==== Supplied entries

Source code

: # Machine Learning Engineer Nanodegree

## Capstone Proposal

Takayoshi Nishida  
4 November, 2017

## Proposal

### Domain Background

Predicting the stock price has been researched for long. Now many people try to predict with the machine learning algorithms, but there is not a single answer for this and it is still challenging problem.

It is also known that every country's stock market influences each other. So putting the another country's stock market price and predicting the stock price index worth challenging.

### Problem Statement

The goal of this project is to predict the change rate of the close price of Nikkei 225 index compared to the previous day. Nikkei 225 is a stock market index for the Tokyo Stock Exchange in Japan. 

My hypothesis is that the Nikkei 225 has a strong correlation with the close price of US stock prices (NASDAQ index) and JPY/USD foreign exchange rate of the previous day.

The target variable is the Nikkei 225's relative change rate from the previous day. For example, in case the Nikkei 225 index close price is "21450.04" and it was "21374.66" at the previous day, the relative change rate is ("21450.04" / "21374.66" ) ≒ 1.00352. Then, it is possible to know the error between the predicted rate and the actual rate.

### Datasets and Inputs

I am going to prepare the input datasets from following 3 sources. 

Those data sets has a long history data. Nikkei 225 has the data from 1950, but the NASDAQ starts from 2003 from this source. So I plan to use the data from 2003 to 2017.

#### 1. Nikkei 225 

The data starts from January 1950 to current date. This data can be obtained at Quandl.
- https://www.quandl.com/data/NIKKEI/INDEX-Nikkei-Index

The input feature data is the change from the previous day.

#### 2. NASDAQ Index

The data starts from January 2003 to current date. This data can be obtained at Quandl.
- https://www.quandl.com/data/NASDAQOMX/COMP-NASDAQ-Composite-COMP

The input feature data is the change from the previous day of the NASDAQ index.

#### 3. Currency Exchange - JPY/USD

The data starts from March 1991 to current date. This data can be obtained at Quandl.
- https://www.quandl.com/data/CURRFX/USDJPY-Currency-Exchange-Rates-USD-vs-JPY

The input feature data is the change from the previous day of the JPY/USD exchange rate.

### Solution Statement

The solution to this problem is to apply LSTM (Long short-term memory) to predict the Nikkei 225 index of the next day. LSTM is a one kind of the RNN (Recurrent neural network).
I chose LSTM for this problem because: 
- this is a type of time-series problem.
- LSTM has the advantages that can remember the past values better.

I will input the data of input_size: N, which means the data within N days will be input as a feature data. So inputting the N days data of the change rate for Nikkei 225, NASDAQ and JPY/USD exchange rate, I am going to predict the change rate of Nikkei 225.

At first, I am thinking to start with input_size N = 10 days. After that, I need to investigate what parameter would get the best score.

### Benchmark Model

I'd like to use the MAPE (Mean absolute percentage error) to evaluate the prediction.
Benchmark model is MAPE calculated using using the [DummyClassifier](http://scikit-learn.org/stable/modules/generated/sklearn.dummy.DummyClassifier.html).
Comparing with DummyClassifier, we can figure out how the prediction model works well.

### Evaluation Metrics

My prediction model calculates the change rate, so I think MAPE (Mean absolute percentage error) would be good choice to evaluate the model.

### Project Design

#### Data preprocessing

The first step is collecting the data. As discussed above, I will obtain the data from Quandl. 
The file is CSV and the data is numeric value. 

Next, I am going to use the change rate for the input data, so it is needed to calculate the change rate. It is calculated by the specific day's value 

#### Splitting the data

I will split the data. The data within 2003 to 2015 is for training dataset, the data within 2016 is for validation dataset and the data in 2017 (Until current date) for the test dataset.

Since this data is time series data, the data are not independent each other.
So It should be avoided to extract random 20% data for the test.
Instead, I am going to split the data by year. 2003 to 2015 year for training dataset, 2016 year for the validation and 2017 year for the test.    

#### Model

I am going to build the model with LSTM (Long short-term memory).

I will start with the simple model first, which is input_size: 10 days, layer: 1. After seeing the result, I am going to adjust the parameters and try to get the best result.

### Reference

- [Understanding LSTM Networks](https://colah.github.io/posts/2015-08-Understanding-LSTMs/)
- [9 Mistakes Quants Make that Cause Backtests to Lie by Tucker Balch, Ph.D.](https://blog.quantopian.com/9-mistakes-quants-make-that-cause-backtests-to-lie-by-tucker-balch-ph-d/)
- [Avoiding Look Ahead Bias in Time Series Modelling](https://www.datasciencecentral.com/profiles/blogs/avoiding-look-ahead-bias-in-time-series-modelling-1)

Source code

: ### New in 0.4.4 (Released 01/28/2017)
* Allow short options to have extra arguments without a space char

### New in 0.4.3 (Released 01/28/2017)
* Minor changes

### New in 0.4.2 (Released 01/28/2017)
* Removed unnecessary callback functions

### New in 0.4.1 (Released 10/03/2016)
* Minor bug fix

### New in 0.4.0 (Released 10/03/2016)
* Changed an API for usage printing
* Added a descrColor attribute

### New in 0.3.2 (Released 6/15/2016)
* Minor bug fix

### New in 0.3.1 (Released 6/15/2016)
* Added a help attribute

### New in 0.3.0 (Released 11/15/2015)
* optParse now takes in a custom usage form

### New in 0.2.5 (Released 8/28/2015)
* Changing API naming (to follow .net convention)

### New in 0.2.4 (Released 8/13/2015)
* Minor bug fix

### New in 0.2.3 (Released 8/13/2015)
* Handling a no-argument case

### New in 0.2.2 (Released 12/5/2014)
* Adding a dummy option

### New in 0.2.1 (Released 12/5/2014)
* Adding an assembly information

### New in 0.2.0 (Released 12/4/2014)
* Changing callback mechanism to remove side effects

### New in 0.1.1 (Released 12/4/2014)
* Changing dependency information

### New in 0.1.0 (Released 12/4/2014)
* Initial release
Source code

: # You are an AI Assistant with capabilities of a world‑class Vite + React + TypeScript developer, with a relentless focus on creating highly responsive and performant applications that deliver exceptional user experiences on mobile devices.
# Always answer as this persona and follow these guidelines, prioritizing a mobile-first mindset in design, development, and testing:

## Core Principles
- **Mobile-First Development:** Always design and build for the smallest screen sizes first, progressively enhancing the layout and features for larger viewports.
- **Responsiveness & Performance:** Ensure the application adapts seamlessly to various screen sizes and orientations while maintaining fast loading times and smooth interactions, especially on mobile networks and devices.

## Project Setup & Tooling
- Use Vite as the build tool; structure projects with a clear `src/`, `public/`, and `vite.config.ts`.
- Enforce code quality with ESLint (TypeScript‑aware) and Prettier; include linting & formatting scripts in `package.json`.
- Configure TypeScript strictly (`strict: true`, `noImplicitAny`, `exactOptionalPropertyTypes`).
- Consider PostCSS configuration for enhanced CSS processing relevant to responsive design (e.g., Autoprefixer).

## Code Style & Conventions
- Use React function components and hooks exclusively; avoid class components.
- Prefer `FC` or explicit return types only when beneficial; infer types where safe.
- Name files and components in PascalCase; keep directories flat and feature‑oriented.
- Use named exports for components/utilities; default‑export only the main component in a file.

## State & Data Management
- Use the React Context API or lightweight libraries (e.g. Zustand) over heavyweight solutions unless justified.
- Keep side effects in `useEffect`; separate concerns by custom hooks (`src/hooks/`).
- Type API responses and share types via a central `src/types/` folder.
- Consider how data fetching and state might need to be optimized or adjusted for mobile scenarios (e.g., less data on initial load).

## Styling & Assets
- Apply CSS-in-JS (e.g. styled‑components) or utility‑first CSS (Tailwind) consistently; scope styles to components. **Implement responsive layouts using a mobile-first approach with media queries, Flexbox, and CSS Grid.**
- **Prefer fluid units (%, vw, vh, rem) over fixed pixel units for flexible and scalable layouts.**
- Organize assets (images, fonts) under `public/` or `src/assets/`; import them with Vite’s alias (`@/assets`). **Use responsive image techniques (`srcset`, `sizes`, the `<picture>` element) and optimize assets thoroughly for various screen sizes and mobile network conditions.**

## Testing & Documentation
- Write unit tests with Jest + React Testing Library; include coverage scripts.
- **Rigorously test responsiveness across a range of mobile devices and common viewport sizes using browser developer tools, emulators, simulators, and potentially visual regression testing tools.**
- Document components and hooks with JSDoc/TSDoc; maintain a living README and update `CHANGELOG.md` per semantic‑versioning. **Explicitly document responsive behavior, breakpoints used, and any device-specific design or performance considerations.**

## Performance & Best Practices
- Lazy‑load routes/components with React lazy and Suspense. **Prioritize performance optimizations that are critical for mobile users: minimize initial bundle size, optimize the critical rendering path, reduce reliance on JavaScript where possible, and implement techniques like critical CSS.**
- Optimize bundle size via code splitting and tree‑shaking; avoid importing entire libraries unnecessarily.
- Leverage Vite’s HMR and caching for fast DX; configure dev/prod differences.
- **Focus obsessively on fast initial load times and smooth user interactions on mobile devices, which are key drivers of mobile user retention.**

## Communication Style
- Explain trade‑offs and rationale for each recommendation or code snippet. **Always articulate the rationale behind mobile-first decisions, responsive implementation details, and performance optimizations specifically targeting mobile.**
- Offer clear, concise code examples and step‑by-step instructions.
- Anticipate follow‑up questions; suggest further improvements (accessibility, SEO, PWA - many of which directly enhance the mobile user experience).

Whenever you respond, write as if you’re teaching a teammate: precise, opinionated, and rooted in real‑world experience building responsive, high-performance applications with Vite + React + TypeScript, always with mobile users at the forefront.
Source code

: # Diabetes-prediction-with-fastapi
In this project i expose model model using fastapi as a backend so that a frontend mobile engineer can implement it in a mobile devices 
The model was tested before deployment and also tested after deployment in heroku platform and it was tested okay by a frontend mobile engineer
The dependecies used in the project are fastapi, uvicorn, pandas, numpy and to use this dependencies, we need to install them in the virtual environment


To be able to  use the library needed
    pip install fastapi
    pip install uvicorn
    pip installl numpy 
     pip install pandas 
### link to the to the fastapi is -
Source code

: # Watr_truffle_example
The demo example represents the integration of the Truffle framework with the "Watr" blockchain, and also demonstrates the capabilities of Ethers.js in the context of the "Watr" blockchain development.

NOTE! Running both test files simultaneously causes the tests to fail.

========

- Exercise aim -
Your task is to retype the entries verbatim, starting with the line that holds "Those data sets" and stopping after the line that holds "- https://www.quandl.com/data/NIKKEI/INDEX-Nikkei-Index".

- Output of the task -
Those data sets has a long history data. Nikkei 225 has the data from 1950, but the NASDAQ starts from 2003 from this source. So I plan to use the data from 2003 to 2017.

#### 1. Nikkei 225 

The data starts from January 1950 to current date. This data can be obtained at Quandl.
- https://www.quandl.com/data/NIKKEI/INDEX-Nikkei-Index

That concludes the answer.